Work required: Search the records for the word "will" and pick out every line that has it.

Dataset extract:
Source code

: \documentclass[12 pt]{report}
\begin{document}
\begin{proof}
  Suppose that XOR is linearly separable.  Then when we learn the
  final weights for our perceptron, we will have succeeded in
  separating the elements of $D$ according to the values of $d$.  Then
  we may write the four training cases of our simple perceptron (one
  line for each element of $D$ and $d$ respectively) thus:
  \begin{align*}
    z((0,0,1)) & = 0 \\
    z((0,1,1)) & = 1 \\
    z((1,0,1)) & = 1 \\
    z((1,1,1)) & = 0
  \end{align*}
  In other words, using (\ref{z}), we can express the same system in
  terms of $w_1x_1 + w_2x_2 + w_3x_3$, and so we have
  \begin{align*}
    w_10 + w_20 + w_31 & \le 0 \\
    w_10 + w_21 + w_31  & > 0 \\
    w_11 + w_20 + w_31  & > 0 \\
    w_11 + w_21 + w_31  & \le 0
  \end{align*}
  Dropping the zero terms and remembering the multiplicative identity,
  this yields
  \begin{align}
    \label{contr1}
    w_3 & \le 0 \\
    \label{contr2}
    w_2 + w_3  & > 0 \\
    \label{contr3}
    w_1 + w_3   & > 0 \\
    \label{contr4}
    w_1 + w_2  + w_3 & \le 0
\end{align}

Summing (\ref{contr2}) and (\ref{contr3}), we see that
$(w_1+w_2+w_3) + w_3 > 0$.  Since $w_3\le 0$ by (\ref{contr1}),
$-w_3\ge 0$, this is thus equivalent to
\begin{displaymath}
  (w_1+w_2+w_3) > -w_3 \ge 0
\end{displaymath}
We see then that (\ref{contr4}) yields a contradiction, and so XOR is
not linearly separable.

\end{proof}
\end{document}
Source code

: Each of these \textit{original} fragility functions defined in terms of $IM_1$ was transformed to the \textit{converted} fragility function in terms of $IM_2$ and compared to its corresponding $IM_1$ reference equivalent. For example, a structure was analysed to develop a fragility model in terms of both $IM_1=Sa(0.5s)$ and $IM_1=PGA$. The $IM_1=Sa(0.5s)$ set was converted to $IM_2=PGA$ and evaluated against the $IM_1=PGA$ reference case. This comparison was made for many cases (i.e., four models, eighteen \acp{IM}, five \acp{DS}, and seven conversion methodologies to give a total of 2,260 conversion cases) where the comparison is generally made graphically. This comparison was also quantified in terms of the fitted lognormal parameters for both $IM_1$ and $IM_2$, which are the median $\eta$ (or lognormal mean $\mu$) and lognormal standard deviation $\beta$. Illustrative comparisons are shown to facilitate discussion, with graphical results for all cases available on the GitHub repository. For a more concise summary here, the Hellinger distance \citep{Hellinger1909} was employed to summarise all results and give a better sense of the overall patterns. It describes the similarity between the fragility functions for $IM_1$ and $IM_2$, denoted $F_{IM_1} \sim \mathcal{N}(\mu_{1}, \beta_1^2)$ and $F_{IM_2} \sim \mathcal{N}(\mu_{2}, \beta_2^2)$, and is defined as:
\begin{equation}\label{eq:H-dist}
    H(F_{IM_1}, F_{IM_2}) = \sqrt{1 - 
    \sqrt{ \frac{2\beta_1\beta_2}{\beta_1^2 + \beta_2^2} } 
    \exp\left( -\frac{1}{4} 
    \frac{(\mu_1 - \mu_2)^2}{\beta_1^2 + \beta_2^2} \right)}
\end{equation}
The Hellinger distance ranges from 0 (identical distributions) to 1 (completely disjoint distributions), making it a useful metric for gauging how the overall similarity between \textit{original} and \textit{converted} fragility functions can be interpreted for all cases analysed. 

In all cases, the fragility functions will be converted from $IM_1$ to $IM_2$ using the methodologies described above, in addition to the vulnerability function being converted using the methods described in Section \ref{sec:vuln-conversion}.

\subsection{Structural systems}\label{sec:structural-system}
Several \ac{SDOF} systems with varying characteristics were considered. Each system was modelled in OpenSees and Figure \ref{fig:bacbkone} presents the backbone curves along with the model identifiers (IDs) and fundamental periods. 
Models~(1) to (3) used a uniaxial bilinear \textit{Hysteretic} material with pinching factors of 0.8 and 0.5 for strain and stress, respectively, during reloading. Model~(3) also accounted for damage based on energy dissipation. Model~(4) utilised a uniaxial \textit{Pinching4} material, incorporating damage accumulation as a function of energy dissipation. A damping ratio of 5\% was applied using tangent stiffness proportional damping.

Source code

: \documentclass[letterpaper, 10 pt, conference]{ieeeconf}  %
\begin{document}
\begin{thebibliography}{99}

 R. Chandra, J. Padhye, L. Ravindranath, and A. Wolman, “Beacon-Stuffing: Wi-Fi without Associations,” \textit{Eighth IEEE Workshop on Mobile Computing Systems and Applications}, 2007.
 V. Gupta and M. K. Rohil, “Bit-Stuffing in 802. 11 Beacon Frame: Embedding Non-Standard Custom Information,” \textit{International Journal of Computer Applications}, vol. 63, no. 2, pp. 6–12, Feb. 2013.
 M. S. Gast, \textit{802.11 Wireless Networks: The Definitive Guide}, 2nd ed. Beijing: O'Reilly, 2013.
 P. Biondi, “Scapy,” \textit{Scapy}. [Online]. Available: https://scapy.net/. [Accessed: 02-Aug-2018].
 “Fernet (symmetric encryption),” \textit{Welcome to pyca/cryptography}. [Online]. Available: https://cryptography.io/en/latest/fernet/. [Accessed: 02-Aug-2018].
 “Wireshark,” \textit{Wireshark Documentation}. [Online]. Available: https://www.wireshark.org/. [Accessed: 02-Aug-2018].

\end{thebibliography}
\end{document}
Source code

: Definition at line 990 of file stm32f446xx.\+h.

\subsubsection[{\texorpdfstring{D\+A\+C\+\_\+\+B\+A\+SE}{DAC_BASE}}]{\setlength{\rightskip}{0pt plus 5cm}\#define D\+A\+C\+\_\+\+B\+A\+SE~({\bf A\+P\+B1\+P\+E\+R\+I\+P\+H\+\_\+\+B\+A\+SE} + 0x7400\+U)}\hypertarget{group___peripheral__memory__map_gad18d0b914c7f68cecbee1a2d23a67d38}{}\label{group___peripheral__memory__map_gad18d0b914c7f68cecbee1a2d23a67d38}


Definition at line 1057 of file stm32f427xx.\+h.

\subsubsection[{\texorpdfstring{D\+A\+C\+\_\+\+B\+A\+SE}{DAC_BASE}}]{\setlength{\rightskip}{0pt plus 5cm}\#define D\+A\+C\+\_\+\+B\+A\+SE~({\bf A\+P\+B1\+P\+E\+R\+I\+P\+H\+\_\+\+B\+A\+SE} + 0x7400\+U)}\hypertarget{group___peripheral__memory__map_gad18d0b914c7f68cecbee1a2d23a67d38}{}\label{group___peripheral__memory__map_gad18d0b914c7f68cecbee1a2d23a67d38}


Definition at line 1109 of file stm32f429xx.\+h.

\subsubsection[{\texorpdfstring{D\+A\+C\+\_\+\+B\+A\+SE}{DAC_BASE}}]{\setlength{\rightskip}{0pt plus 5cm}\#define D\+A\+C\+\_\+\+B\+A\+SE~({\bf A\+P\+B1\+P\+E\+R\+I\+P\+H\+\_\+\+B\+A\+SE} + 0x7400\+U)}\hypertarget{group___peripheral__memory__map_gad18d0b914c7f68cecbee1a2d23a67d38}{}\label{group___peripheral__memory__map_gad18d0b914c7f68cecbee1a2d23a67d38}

Exercise output:
  final weights for our perceptron, we will have succeeded in
In all cases, the fragility functions will be converted from $IM_1$ to $IM_2$ using the methodologies described above, in addition to the vulnerability function being converted using the methods described in Section \ref{sec:vuln-conversion}.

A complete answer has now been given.